Maintaining Vegetative Potted Purple Velvet Plants

in HortTechnology

The purple velvet plant (Gynura aurantiaca) has commercial potential as a potted plant due to its attractive purple foliage, if the malodorous flowers can be avoided. Plants were treated with seven concentrations of ethephon, three photoperiodic durations, three light intensities, and combinations of photoperiod and light intensity to inhibit flowering. Although foliar application of ethephon at 1200 to 4800 ppm (μL·L-1) completely inhibited flowering of purple velvet plants, plants were stunted and cutting harvest was impossible. Flowering was promoted at lower application rates of 150 to 300 ppm (μL·L-1). An 8-hour photoperiod increased plant quality and plants had the largest vegetative shoot number and the brightest purple color, compared to 12 or 16-hour photoperiods.

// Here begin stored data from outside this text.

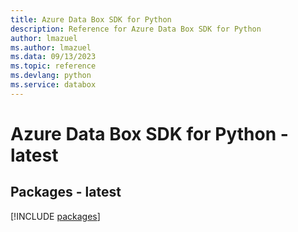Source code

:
 ```yaml
---
title: Azure Data Box SDK for Python
description: Reference for Azure Data Box SDK for Python
author: lmazuel
ms.author: lmazuel
ms.data: 09/13/2023
ms.topic: reference
ms.devlang: python
ms.service: databox
---
```

# Azure Data Box SDK for Python - latest
## Packages - latest
[!INCLUDE [packages](data-box-index.md)]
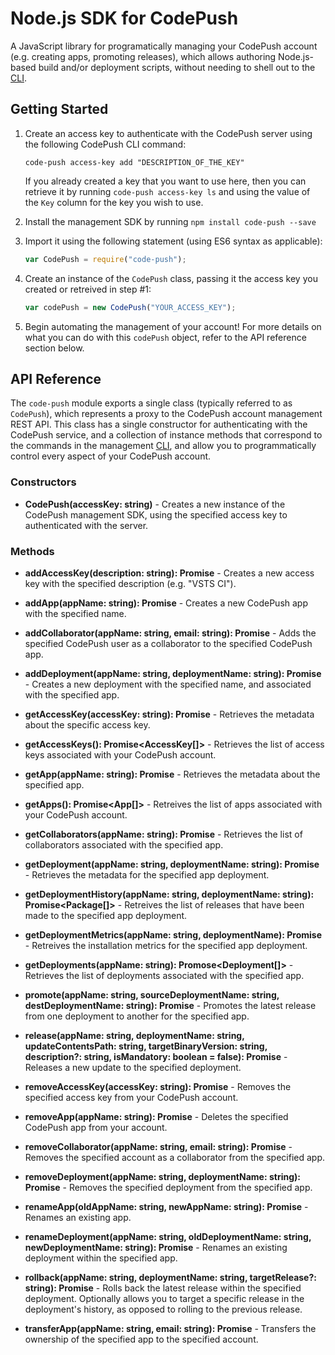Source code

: # Node.js SDK for CodePush

A JavaScript library for programatically managing your CodePush account (e.g. creating apps, promoting releases), which allows authoring Node.js-based build and/or deployment scripts, without needing to shell out to the [CLI](https://github.com/Microsoft/code-push/blob/master/cli/README.md).


## Getting Started

1. Create an access key to authenticate with the CodePush server using the following CodePush CLI command:

    ```shell
    code-push access-key add "DESCRIPTION_OF_THE_KEY"
    ```
    
    If you already created a key that you want to use here, then you can retrieve it by running `code-push access-key ls` and using the value of the `Key` column for the key you wish to use.
    
2. Install the management SDK by running `npm install code-push --save`

3. Import it using the following statement (using ES6 syntax as applicable):

    ```javascript
    var CodePush = require("code-push");    
    ```
    
4. Create an instance of the `CodePush` class, passing it the access key you created or retreived in step #1:

    ```javascript
    var codePush = new CodePush("YOUR_ACCESS_KEY");
    ```

5. Begin automating the management of your account! For more details on what you can do with this `codePush` object, refer to the API reference section below.

## API Reference

The `code-push` module exports a single class (typically referred to as `CodePush`), which represents a proxy to the CodePush account management REST API. This class has a single constructor for authenticating with the CodePush service, and a collection of instance methods that correspond to the commands in the management [CLI](https://github.com/Microsoft/code-push/blob/master/cli/README.md), and allow you to programmatically control every aspect of your CodePush account.

### Constructors

- __CodePush(accessKey: string)__ - Creates a new instance of the CodePush management SDK, using the specified access key to authenticated with the server.

### Methods

- __addAccessKey(description: string): Promise<AccessKey>__ - Creates a new access key with the specified description (e.g. "VSTS CI").

- __addApp(appName: string): Promise<App>__ - Creates a new CodePush app with the specified name.

- __addCollaborator(appName: string, email: string): Promise<void>__ - Adds the specified CodePush user as a collaborator to the specified CodePush app.

- __addDeployment(appName: string, deploymentName: string): Promise<Deployment>__ - Creates a new deployment with the specified name, and associated with the specified app.

- __getAccessKey(accessKey: string): Promise<AccessKey>__ - Retrieves the metadata about the specific access key.

- __getAccessKeys(): Promise<AccessKey[]>__ - Retrieves the list of access keys associated with your CodePush account.

- __getApp(appName: string): Promise<App>__ - Retrieves the metadata about the specified app.

- __getApps(): Promise<App[]>__ - Retreives the list of apps associated with your CodePush account.

- __getCollaborators(appName: string): Promise<CollaboratorMap>__ - Retrieves the list of collaborators associated with the specified app.

- __getDeployment(appName: string, deploymentName: string): Promise<Deployment>__ - Retrieves the metadata for the specified app deployment.

- __getDeploymentHistory(appName: string, deploymentName: string): Promise<Package[]>__ - Retreives the list of releases that have been made to the specified app deployment.

- __getDeploymentMetrics(appName: string, deploymentName): Promise<DeploymentMetrics>__ - Retreives the installation metrics for the specified app deployment. 

- __getDeployments(appName: string): Promose<Deployment[]>__ - Retrieves the list of deployments associated with the specified app.

- __promote(appName: string, sourceDeploymentName: string, destDeploymentName: string): Promise<void>__ - Promotes the latest release from one deployment to another for the specified app.

- __release(appName: string, deploymentName: string, updateContentsPath: string, targetBinaryVersion: string, description?: string, isMandatory: boolean = false): Promise<void>__ - Releases a new update to the specified deployment.

- __removeAccessKey(accessKey: string): Promise<void>__ - Removes the specified access key from your CodePush account.

- __removeApp(appName: string): Promise<void>__ - Deletes the specified CodePush app from your account.

- __removeCollaborator(appName: string, email: string): Promise<void>__ - Removes the specified account as a collaborator from the specified app.

- __removeDeployment(appName: string, deploymentName: string): Promise<void>__ - Removes the specified deployment from the specified app.

- __renameApp(oldAppName: string, newAppName: string): Promise<void>__ - Renames an existing app.

- __renameDeployment(appName: string, oldDeploymentName: string, newDeploymentName: string): Promise<void>__ - Renames an existing deployment within the specified app.

- __rollback(appName: string, deploymentName: string, targetRelease?: string): Promise<void>__ - Rolls back the latest release within the specified deployment. Optionally allows you to target a specific release in the deployment's history, as opposed to rolling to the previous release.

- __transferApp(appName: string, email: string): Promise<void>__ - Transfers the ownership of the specified app to the specified account.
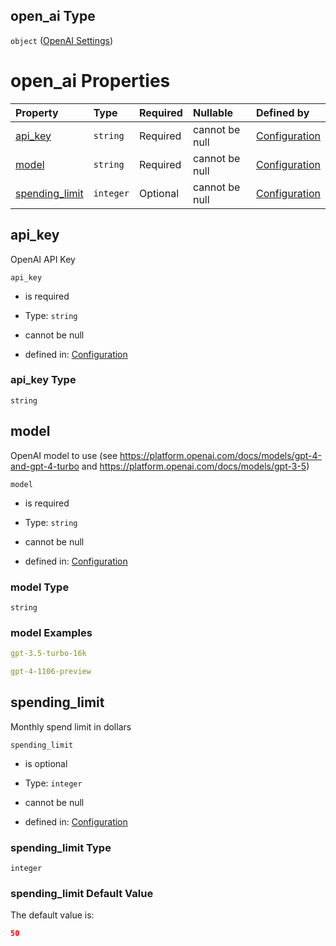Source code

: ## open\_ai Type

`object` ([OpenAI Settings](conf-properties-openai-settings.md))

# open\_ai Properties

| Property                           | Type      | Required | Nullable       | Defined by                                                                                                                              |
| :--------------------------------- | :-------- | :------- | :------------- | :-------------------------------------------------------------------------------------------------------------------------------------- |
| [api\_key](#api_key)               | `string`  | Required | cannot be null | [Configuration](conf-properties-openai-settings-properties-api_key.md "undefined#/properties/open_ai/properties/api_key")               |
| [model](#model)                    | `string`  | Required | cannot be null | [Configuration](conf-properties-openai-settings-properties-model.md "undefined#/properties/open_ai/properties/model")                   |
| [spending\_limit](#spending_limit) | `integer` | Optional | cannot be null | [Configuration](conf-properties-openai-settings-properties-spending_limit.md "undefined#/properties/open_ai/properties/spending_limit") |

## api\_key

OpenAI API Key

`api_key`

*   is required

*   Type: `string`

*   cannot be null

*   defined in: [Configuration](conf-properties-openai-settings-properties-api_key.md "undefined#/properties/open_ai/properties/api_key")

### api\_key Type

`string`

## model

OpenAI model to use (see <https://platform.openai.com/docs/models/gpt-4-and-gpt-4-turbo> and <https://platform.openai.com/docs/models/gpt-3-5>)

`model`

*   is required

*   Type: `string`

*   cannot be null

*   defined in: [Configuration](conf-properties-openai-settings-properties-model.md "undefined#/properties/open_ai/properties/model")

### model Type

`string`

### model Examples

```yaml
gpt-3.5-turbo-16k

```

```yaml
gpt-4-1106-preview

```

## spending\_limit

Monthly spend limit in dollars

`spending_limit`

*   is optional

*   Type: `integer`

*   cannot be null

*   defined in: [Configuration](conf-properties-openai-settings-properties-spending_limit.md "undefined#/properties/open_ai/properties/spending_limit")

### spending\_limit Type

`integer`

### spending\_limit Default Value

The default value is:

```json
50
```
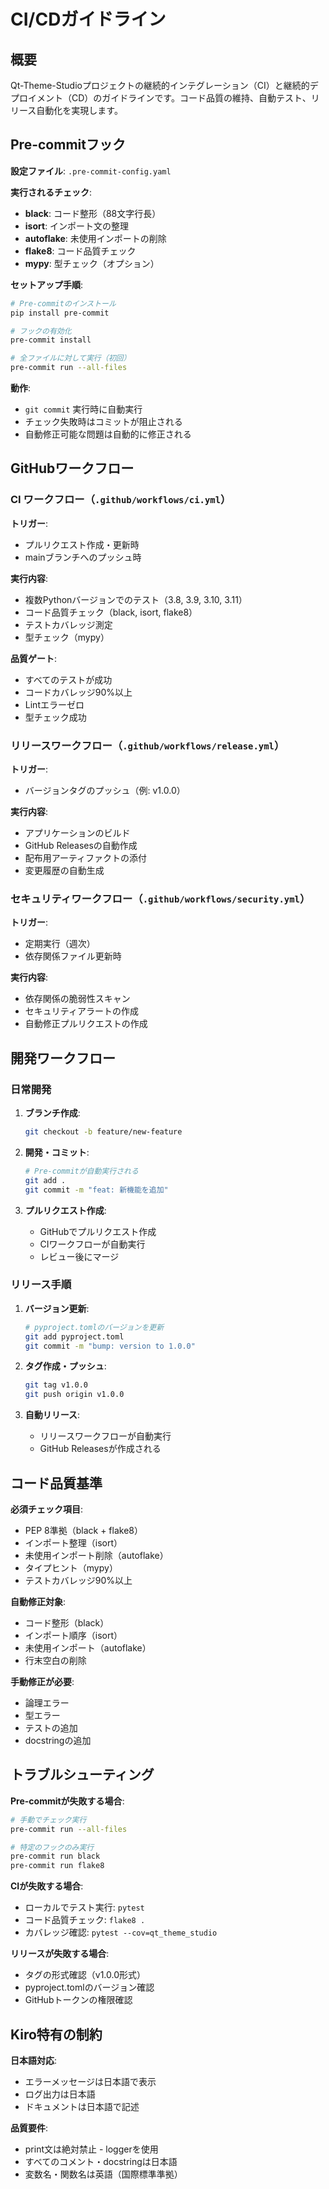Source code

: # CI/CDガイドライン

## 概要

Qt-Theme-Studioプロジェクトの継続的インテグレーション（CI）と継続的デプロイメント（CD）のガイドラインです。コード品質の維持、自動テスト、リリース自動化を実現します。

## Pre-commitフック

**設定ファイル**: `.pre-commit-config.yaml`

**実行されるチェック**:
- **black**: コード整形（88文字行長）
- **isort**: インポート文の整理
- **autoflake**: 未使用インポートの削除
- **flake8**: コード品質チェック
- **mypy**: 型チェック（オプション）

**セットアップ手順**:
```bash
# Pre-commitのインストール
pip install pre-commit

# フックの有効化
pre-commit install

# 全ファイルに対して実行（初回）
pre-commit run --all-files
```

**動作**:
- `git commit` 実行時に自動実行
- チェック失敗時はコミットが阻止される
- 自動修正可能な問題は自動的に修正される

## GitHubワークフロー

### CI ワークフロー（`.github/workflows/ci.yml`）

**トリガー**:
- プルリクエスト作成・更新時
- mainブランチへのプッシュ時

**実行内容**:
- 複数Pythonバージョンでのテスト（3.8, 3.9, 3.10, 3.11）
- コード品質チェック（black, isort, flake8）
- テストカバレッジ測定
- 型チェック（mypy）

**品質ゲート**:
- すべてのテストが成功
- コードカバレッジ90%以上
- Lintエラーゼロ
- 型チェック成功

### リリースワークフロー（`.github/workflows/release.yml`）

**トリガー**:
- バージョンタグのプッシュ（例: v1.0.0）

**実行内容**:
- アプリケーションのビルド
- GitHub Releasesの自動作成
- 配布用アーティファクトの添付
- 変更履歴の自動生成

### セキュリティワークフロー（`.github/workflows/security.yml`）

**トリガー**:
- 定期実行（週次）
- 依存関係ファイル更新時

**実行内容**:
- 依存関係の脆弱性スキャン
- セキュリティアラートの作成
- 自動修正プルリクエストの作成

## 開発ワークフロー

### 日常開発

1. **ブランチ作成**:
   ```bash
   git checkout -b feature/new-feature
   ```

2. **開発・コミット**:
   ```bash
   # Pre-commitが自動実行される
   git add .
   git commit -m "feat: 新機能を追加"
   ```

3. **プルリクエスト作成**:
   - GitHubでプルリクエスト作成
   - CIワークフローが自動実行
   - レビュー後にマージ

### リリース手順

1. **バージョン更新**:
   ```bash
   # pyproject.tomlのバージョンを更新
   git add pyproject.toml
   git commit -m "bump: version to 1.0.0"
   ```

2. **タグ作成・プッシュ**:
   ```bash
   git tag v1.0.0
   git push origin v1.0.0
   ```

3. **自動リリース**:
   - リリースワークフローが自動実行
   - GitHub Releasesが作成される

## コード品質基準

**必須チェック項目**:
- PEP 8準拠（black + flake8）
- インポート整理（isort）
- 未使用インポート削除（autoflake）
- タイプヒント（mypy）
- テストカバレッジ90%以上

**自動修正対象**:
- コード整形（black）
- インポート順序（isort）
- 未使用インポート（autoflake）
- 行末空白の削除

**手動修正が必要**:
- 論理エラー
- 型エラー
- テストの追加
- docstringの追加

## トラブルシューティング

**Pre-commitが失敗する場合**:
```bash
# 手動でチェック実行
pre-commit run --all-files

# 特定のフックのみ実行
pre-commit run black
pre-commit run flake8
```

**CIが失敗する場合**:
- ローカルでテスト実行: `pytest`
- コード品質チェック: `flake8 .`
- カバレッジ確認: `pytest --cov=qt_theme_studio`

**リリースが失敗する場合**:
- タグの形式確認（v1.0.0形式）
- pyproject.tomlのバージョン確認
- GitHubトークンの権限確認

## Kiro特有の制約

**日本語対応**:
- エラーメッセージは日本語で表示
- ログ出力は日本語
- ドキュメントは日本語で記述

**品質要件**:
- print文は絶対禁止 - loggerを使用
- すべてのコメント・docstringは日本語
- 変数名・関数名は英語（国際標準準拠）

All of the shoots were reproductive under the 16-hour photoperiod. Increasing the shade level from 0 to 60% (790 μmol·m-2·s-1 to 230 μmol·m-2·s-1) increased the number of vegetative shoots at 74 and 108 days after treatment commenced but reduced the total number of shoots by 28% at day 108. Plants grown under60% shade and short days had 94% vegetative shoots 102 days after placement in treatment. Growing plants under 8-hour photoperiod and 60% shade from fall to spring is recommended to maintain vegetative stock plants and produce high quality marketable plants. Chemical names used: (2-chloroethyl) phosphonic acid (ethephon).